[SUPPLIED RECORDS]
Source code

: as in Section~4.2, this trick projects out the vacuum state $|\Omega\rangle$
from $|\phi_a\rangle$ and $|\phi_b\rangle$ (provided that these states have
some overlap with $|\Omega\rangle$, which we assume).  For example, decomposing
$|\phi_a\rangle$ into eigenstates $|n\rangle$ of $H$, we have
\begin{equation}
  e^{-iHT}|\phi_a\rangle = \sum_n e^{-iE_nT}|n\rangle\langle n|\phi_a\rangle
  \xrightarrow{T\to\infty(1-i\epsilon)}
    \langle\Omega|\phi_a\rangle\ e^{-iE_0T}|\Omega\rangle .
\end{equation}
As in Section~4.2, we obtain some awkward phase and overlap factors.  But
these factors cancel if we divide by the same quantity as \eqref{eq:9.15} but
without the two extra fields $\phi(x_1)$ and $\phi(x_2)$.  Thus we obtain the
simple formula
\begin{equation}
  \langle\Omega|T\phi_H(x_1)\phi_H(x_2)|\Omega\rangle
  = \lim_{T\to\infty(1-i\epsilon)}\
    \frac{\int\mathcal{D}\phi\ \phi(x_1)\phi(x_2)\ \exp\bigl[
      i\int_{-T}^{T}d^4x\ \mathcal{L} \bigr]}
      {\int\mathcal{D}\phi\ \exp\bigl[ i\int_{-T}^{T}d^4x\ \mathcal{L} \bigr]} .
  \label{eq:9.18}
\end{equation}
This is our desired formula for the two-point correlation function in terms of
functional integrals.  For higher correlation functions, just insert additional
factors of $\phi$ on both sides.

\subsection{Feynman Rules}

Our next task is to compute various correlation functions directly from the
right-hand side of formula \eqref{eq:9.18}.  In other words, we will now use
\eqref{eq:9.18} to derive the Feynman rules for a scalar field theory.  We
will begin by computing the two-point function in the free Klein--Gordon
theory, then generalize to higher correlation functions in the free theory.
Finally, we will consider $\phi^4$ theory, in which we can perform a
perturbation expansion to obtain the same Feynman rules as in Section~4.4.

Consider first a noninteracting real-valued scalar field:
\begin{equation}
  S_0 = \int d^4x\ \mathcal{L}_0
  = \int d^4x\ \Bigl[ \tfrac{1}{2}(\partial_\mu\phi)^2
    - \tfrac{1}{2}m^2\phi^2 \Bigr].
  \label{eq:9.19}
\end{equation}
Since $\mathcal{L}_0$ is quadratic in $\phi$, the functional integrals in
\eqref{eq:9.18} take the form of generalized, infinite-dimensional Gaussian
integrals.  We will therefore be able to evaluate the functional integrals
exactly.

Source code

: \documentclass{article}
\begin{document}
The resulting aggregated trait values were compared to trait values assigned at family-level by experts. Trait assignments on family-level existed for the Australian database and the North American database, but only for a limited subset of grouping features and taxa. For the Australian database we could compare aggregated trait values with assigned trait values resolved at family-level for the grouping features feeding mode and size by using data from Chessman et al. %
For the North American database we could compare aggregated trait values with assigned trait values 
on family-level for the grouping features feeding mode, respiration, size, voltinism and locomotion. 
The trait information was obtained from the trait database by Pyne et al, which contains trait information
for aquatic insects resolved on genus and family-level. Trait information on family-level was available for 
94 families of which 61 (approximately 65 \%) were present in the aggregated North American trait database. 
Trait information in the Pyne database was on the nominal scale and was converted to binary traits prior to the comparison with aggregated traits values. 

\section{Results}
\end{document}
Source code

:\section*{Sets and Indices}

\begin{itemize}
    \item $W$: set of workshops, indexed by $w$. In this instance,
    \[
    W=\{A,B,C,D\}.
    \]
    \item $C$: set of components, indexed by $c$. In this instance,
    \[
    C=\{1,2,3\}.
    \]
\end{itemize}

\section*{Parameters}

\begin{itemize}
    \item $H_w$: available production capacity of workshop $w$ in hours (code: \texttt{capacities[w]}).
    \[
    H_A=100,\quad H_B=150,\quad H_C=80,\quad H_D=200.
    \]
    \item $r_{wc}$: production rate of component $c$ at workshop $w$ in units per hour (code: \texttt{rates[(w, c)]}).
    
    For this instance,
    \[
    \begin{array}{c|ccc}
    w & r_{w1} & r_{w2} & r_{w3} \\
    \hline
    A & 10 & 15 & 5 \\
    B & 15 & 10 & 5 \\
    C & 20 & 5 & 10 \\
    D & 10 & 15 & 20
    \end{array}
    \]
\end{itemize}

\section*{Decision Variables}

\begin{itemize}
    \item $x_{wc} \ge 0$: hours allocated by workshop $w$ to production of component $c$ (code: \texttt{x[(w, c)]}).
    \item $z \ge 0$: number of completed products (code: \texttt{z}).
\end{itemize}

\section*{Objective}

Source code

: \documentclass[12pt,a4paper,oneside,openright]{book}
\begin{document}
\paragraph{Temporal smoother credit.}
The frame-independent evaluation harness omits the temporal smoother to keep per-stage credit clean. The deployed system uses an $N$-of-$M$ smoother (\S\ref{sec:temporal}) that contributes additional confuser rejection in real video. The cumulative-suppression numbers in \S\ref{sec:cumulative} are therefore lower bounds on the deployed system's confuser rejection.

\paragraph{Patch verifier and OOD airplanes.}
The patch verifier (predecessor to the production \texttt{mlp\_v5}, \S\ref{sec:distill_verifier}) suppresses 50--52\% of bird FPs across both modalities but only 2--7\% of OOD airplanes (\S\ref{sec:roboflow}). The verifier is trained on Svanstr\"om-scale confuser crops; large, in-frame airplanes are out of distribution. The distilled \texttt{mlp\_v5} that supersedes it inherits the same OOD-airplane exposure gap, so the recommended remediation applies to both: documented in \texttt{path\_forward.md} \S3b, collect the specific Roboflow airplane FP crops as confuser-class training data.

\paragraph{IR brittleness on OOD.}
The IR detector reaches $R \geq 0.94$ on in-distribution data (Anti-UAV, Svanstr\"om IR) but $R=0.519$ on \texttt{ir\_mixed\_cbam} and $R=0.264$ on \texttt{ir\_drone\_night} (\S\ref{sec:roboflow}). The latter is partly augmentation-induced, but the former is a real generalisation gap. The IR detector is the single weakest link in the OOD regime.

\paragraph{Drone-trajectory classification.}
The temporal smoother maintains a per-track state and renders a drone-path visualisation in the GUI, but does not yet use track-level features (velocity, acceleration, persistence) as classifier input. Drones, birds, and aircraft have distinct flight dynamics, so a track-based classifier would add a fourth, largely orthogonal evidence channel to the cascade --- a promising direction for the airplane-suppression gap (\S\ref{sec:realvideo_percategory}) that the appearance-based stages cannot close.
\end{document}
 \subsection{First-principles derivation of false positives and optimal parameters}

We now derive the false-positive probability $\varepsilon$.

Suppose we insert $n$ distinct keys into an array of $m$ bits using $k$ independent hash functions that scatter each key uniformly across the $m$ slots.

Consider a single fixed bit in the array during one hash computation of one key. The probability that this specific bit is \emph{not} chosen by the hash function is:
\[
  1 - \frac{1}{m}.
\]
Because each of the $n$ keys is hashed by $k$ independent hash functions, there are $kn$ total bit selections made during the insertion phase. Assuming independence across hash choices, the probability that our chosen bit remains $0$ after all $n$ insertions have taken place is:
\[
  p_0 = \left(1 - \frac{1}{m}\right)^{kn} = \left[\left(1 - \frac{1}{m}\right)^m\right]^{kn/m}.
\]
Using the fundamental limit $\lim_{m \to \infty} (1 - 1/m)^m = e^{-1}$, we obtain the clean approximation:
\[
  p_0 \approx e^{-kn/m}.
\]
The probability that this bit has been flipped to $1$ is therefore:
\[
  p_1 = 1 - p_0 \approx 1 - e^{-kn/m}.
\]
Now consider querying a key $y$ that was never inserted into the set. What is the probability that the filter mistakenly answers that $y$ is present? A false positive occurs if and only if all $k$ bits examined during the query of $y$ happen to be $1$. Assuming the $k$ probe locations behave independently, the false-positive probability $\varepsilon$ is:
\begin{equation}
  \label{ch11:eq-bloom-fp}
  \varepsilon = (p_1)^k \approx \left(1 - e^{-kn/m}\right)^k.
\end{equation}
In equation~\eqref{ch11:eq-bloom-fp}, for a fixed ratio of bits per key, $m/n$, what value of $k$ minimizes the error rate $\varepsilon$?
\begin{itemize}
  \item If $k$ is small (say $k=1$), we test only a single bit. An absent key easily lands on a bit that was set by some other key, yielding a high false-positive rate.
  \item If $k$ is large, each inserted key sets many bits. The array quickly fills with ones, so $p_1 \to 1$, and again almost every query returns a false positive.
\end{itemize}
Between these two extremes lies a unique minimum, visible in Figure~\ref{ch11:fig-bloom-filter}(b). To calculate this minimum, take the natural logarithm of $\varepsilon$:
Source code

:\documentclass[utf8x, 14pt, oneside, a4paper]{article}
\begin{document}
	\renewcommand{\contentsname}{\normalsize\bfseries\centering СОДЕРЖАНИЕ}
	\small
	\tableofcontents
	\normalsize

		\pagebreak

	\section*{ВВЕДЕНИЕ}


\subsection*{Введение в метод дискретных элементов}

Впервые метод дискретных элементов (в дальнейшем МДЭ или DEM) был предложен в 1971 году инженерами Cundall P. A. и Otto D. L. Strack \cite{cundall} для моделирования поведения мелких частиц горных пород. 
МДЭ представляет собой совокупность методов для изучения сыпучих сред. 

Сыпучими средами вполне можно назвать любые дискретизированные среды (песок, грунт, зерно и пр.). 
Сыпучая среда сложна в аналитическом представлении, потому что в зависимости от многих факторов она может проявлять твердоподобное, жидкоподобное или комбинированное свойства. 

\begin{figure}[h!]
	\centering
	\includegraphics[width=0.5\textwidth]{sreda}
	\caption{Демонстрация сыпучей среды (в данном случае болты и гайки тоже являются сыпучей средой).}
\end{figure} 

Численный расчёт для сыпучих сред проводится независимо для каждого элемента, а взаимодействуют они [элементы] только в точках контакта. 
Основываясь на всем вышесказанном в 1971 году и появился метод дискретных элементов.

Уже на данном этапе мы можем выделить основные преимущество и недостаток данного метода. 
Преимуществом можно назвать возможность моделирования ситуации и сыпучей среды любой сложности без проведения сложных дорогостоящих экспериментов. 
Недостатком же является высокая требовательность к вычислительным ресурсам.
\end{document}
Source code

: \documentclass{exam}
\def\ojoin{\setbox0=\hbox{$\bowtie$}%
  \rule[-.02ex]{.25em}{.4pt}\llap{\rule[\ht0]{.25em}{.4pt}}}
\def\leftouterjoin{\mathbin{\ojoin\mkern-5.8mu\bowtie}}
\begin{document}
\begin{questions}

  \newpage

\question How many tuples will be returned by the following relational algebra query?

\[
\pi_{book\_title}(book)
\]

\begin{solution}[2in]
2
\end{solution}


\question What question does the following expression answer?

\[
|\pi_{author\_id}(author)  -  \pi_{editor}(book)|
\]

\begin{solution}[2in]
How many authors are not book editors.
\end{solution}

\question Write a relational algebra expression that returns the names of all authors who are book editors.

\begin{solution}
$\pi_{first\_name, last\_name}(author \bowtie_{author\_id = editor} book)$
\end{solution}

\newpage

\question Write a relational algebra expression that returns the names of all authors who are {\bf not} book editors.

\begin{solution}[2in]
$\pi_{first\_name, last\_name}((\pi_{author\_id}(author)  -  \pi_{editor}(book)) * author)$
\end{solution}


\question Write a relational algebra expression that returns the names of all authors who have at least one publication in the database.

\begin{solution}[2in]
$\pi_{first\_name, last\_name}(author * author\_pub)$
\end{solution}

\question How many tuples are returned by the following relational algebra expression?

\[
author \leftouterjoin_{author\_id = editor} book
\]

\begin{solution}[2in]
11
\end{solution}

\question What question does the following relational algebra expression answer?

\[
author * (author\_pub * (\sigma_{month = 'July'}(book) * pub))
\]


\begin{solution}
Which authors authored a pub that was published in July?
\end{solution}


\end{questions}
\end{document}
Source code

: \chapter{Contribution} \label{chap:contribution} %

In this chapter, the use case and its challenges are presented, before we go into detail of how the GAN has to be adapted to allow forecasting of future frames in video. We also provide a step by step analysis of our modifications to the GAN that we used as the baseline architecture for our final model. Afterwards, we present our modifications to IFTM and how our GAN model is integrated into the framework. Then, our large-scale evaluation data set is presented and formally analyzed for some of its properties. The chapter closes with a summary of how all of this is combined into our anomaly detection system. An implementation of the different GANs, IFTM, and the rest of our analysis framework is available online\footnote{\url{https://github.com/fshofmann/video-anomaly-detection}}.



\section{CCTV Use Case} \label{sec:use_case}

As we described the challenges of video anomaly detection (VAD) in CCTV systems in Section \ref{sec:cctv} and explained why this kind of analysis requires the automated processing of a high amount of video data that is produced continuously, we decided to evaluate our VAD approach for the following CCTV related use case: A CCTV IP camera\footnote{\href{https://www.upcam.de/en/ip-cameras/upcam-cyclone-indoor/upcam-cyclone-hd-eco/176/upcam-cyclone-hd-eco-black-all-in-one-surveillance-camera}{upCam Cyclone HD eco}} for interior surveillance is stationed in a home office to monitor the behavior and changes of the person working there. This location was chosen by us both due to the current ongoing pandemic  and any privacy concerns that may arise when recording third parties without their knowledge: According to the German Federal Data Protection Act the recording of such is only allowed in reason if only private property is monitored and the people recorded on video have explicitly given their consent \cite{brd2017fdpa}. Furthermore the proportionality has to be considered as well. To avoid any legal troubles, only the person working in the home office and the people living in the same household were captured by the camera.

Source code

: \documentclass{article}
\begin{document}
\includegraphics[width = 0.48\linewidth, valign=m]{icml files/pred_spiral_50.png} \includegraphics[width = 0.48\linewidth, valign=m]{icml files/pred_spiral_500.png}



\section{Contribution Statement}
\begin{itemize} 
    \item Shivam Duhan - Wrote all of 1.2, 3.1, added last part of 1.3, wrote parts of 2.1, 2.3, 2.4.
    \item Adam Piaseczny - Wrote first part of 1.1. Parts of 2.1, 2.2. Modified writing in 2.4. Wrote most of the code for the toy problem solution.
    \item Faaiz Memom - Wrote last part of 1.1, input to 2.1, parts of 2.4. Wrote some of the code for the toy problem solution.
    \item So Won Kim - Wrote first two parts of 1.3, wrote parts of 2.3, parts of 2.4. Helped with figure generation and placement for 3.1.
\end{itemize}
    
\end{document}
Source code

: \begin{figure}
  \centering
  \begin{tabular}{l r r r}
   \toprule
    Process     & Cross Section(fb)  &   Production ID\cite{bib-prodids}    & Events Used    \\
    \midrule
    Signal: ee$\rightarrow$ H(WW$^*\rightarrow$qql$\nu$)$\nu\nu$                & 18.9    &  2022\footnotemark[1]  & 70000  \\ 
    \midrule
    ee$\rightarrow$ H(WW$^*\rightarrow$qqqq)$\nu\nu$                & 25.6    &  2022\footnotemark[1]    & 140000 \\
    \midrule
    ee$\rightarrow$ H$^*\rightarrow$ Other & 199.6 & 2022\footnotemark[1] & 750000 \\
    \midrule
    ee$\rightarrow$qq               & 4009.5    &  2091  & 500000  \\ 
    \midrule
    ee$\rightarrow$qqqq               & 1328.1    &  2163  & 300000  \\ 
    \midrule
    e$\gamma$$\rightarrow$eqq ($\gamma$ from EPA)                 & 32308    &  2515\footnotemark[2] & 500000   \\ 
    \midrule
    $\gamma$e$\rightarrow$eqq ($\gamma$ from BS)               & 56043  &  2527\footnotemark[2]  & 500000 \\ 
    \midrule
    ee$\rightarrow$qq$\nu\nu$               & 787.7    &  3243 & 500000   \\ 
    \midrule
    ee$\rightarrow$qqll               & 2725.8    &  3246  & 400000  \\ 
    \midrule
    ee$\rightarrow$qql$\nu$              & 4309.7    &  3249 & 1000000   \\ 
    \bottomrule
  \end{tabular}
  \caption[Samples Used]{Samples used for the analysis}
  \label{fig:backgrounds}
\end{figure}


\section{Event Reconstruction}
[/SUPPLIED RECORDS]
TASK STATEMENT
Say how many lines of the data hold the string "rangle". Reply with the number alone.

ANSWER SECTION
7